Question 2: Does the site rely on colour alone to convey information?
What does this mean?
Is colour the only way some information can be differentiated? For example, on a course schedule, if the only difference between course start dates and end dates is the colour of the text.
Why does this present a problem?
Persons with visual and cognitive impairments (or those using monochrome monitors) may have difficulty distinguishing differences between colours. In addition, when printing the Web page in black and white, the different colours will be lost, making the information less understandable.
What are the solutions?
1. Use more than colour to convey information
- When using colour to convey information, also convey the information in other formats.

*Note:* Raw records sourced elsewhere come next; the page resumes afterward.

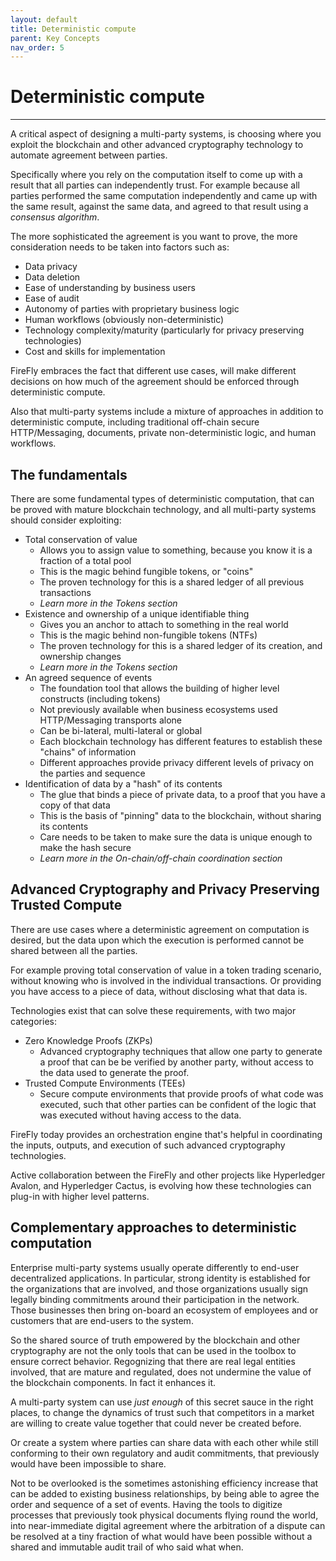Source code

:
 ```yaml
---
layout: default
title: Deterministic compute
parent: Key Concepts
nav_order: 5
---
```


# Deterministic compute

---

A critical aspect of designing a multi-party systems, is choosing where you exploit
the blockchain and other advanced cryptography technology to automate agreement
between parties.

Specifically where you rely on the computation itself to come up with a result that all parties
can independently trust. For example because all parties performed the same computation
independently and came up with the same result, against the same data, and agreed
to that result using a _consensus algorithm_.

The more sophisticated the agreement is you want to prove, the more consideration needs
to be taken into factors such as:

- Data privacy
- Data deletion
- Ease of understanding by business users
- Ease of audit
- Autonomy of parties with proprietary business logic
- Human workflows (obviously non-deterministic)
- Technology complexity/maturity (particularly for privacy preserving technologies)
- Cost and skills for implementation

FireFly embraces the fact that different use cases, will make different decisions on how much
of the agreement should be enforced through deterministic compute.

Also that multi-party systems include a mixture of approaches in addition to deterministic
compute, including traditional off-chain secure HTTP/Messaging, documents, private
non-deterministic logic, and human workflows.

## The fundamentals

There are some fundamental types of deterministic computation, that can be proved with
mature blockchain technology, and all multi-party systems should consider exploiting:

- Total conservation of value
  - Allows you to assign value to something, because you know it is a fraction of a total pool
  - This is the magic behind fungible tokens, or "coins"
  - The proven technology for this is a shared ledger of all previous transactions
  - _Learn more in the Tokens section_
- Existence and ownership of a unique identifiable thing
  - Gives you an anchor to attach to something in the real world
  - This is the magic behind non-fungible tokens (NTFs)
  - The proven technology for this is a shared ledger of its creation, and ownership changes
  - _Learn more in the Tokens section_
- An agreed sequence of events
  - The foundation tool that allows the building of higher level constructs (including tokens)
  - Not previously available when business ecosystems used HTTP/Messaging transports alone
  - Can be bi-lateral, multi-lateral or global
  - Each blockchain technology has different features to establish these "chains" of information
  - Different approaches provide privacy different levels of privacy on the parties and sequence
- Identification of data by a "hash" of its contents
  - The glue that binds a piece of private data, to a proof that you have a copy of that data
  - This is the basis of "pinning" data to the blockchain, without sharing its contents
  - Care needs to be taken to make sure the data is unique enough to make the hash secure
  - _Learn more in the On-chain/off-chain coordination section_

## Advanced Cryptography and Privacy Preserving Trusted Compute

There are use cases where a deterministic agreement on computation is desired,
but the data upon which the execution is performed cannot be shared between all the parties.

For example proving total conservation of value in a token trading scenario, without
knowing who is involved in the individual transactions. Or providing you have access to a piece of
data, without disclosing what that data is.

Technologies exist that can solve these requirements, with two major categories:

- Zero Knowledge Proofs (ZKPs)
  - Advanced cryptography techniques that allow one party to generate a proof that can be
    be verified by another party, without access to the data used to generate the proof.
- Trusted Compute Environments (TEEs)
  - Secure compute environments that provide proofs of what code was executed, such that
    other parties can be confident of the logic that was executed without having access to the data.

FireFly today provides an orchestration engine that's helpful in coordinating the inputs, outputs,
and execution of such advanced cryptography technologies.

Active collaboration between the FireFly and other projects like Hyperledger Avalon,
and Hyperledger Cactus, is evolving how these technologies can plug-in with higher level patterns.

## Complementary approaches to deterministic computation

Enterprise multi-party systems usually operate differently to end-user decentralized
applications. In particular, strong identity is established for the organizations that are
involved, and those organizations usually sign legally binding commitments around their participation
in the network. Those businesses then bring on-board an ecosystem of employees and or customers that
are end-users to the system.

So the shared source of truth empowered by the blockchain and other cryptography are not the only
tools that can be used in the toolbox to ensure correct behavior. Regognizing that there are real
legal entities involved, that are mature and regulated, does not undermine the value of the blockchain
components. In fact it enhances it.

A multi-party system can use _just enough_ of this secret sauce in the right places, to change
the dynamics of trust such that competitors in a market are willing to create value together that
could never be created before.

Or create a system where parties can share data with each other while still conforming to their own
regulatory and audit commitments, that previously would have been impossible to share.

Not to be overlooked is the sometimes astonishing efficiency increase that can be added to existing
business relationships, by being able to agree the order and sequence of a set of events. Having the
tools to digitize processes that previously took physical documents flying round the world, into
near-immediate digital agreement where the arbitration of a dispute can be resolved at a tiny fraction
of what would have been possible without a shared and immutable audit trail of who said what when.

For example, in addition to saying:
Listed in red are the job requirements and the required qualifications are in purple.
use headings or another cue to indicate the different sections.

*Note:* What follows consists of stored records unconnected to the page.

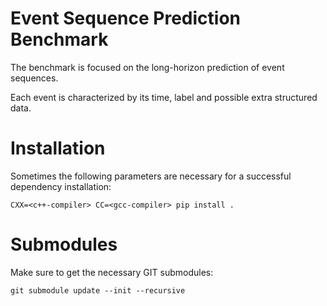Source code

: # Event Sequence Prediction Benchmark

The benchmark is focused on the long-horizon prediction of event sequences.

Each event is characterized by its time, label and possible extra structured data.

# Installation
Sometimes the following parameters are necessary for a successful dependency installation:
```
CXX=<c++-compiler> CC=<gcc-compiler> pip install .
```

# Submodules
Make sure to get the necessary GIT submodules:
```
git submodule update --init --recursive
```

Similarly, rather than saying:
At any point during the tutorial, you may click the green circle to continue and the red circle to go back.
try saying:
...click the green circle to continue and the red triangle to go back.
- Some Web designers remove the line from beneath hyperlink text, so that only colour differentiates hyperlinks from regular text. If providing hyperlinks with no underline, provide a small graphic or other visual cue to represent a link.

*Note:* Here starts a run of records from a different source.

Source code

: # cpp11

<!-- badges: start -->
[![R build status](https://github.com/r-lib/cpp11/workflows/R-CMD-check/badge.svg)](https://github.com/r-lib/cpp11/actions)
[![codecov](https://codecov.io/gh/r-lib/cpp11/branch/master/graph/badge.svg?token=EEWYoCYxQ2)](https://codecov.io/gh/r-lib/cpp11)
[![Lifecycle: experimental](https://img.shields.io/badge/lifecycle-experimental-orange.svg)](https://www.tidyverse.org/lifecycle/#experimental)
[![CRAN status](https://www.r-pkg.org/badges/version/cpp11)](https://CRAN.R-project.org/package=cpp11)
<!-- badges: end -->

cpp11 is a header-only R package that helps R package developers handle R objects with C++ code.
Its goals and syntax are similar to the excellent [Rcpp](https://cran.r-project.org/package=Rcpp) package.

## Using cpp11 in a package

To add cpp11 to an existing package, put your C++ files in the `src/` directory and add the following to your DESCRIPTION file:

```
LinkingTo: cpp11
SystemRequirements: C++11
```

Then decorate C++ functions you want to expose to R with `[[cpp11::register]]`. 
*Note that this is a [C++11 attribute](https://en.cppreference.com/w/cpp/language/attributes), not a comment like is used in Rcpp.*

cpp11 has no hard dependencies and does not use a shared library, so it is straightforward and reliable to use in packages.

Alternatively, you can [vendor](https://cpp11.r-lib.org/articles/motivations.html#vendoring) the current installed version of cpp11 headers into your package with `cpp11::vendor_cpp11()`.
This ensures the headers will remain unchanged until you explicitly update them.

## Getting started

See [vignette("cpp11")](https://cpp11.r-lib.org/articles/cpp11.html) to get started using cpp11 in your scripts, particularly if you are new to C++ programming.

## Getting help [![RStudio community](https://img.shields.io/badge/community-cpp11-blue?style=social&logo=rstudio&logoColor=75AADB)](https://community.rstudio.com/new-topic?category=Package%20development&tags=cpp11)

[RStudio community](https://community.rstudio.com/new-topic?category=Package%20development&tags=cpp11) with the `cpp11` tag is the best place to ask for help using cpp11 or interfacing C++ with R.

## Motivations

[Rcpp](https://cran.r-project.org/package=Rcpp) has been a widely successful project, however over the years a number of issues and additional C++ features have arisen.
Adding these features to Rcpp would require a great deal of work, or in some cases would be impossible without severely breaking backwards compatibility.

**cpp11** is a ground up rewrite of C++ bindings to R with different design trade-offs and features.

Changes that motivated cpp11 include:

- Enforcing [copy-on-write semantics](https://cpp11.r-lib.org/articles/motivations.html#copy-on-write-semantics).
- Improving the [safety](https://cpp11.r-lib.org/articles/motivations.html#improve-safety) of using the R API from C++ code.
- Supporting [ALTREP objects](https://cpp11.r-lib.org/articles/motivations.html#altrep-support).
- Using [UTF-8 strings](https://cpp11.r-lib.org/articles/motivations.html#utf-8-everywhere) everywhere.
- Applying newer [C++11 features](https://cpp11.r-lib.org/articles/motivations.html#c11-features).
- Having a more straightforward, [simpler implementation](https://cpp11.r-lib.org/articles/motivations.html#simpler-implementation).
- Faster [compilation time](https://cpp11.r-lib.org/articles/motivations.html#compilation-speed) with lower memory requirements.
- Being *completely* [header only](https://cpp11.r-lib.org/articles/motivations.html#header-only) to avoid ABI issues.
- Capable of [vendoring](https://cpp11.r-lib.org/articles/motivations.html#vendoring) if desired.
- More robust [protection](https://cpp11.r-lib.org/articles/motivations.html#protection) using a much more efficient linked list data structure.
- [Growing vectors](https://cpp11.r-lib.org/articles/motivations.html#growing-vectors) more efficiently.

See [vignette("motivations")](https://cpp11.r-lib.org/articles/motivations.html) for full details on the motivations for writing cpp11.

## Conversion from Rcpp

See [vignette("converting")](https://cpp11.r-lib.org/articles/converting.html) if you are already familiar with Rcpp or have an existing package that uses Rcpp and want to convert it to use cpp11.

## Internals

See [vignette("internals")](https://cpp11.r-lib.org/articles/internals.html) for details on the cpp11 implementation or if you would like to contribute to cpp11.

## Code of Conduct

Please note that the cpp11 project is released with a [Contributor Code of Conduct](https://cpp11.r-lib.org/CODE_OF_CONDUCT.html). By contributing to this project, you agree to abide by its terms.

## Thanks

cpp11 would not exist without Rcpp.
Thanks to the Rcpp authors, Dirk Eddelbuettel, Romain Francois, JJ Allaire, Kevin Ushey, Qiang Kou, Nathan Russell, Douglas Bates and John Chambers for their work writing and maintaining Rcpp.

TIP Test whether a Web page still works without colours by examining it with a monochrome monitor, with browser colours turned off, or by printing it on a black and white printer. This will indicate where redundant cues are needed and whether the cues are too small or indistinct to hold up well.
2.
Maximize colour contrast - Priority 2 for images, Priority 3 for text
- Enhance readability by maximizing contrast between foreground and background colours.
- Consider these suggestions when choosing colour schemes:
- Black on white is the most legible; white on black is reasonably legible; other colours on black are less legible.
- Mixing yellow and black is fairly legible.
- If using red or green text, make it large and bold enough to be legible in yellow.
- Black on red and black on green are not legible, as some people will see them as black on black.
- Combining blue and black is legible enough as long as it is not used for fine detail (e.g., paragraph text).
- Combinations such as red-blue, green-yellow, green-white, green-gray (MS Windows "button gray") are poor because they have small brightness contrast and because red/green colour blindness is the most common.
- Avoid highly saturated backgrounds.
TIP To test whether colour contrast is sufficient to be read by people with colour blindness or by those with low-resolution monitors, print pages on a black and white printer (with backgrounds and colours appearing in grayscale). Photocopy the copy two or three times to see how it degrades.
- To ensure cross-platform consistency in colour scheme, Treasury Board Standard 6.5 requires that only standard 216-Web-safe colours be used for Web site elements. Refer to http://www.cio-dpi.gc.ca/clf-upe/216_e.asp for the Web-safe colours and codes.
What is the bottom line?
The bottom line, as stated in WCAG Guideline 2, is don't rely on colour alone.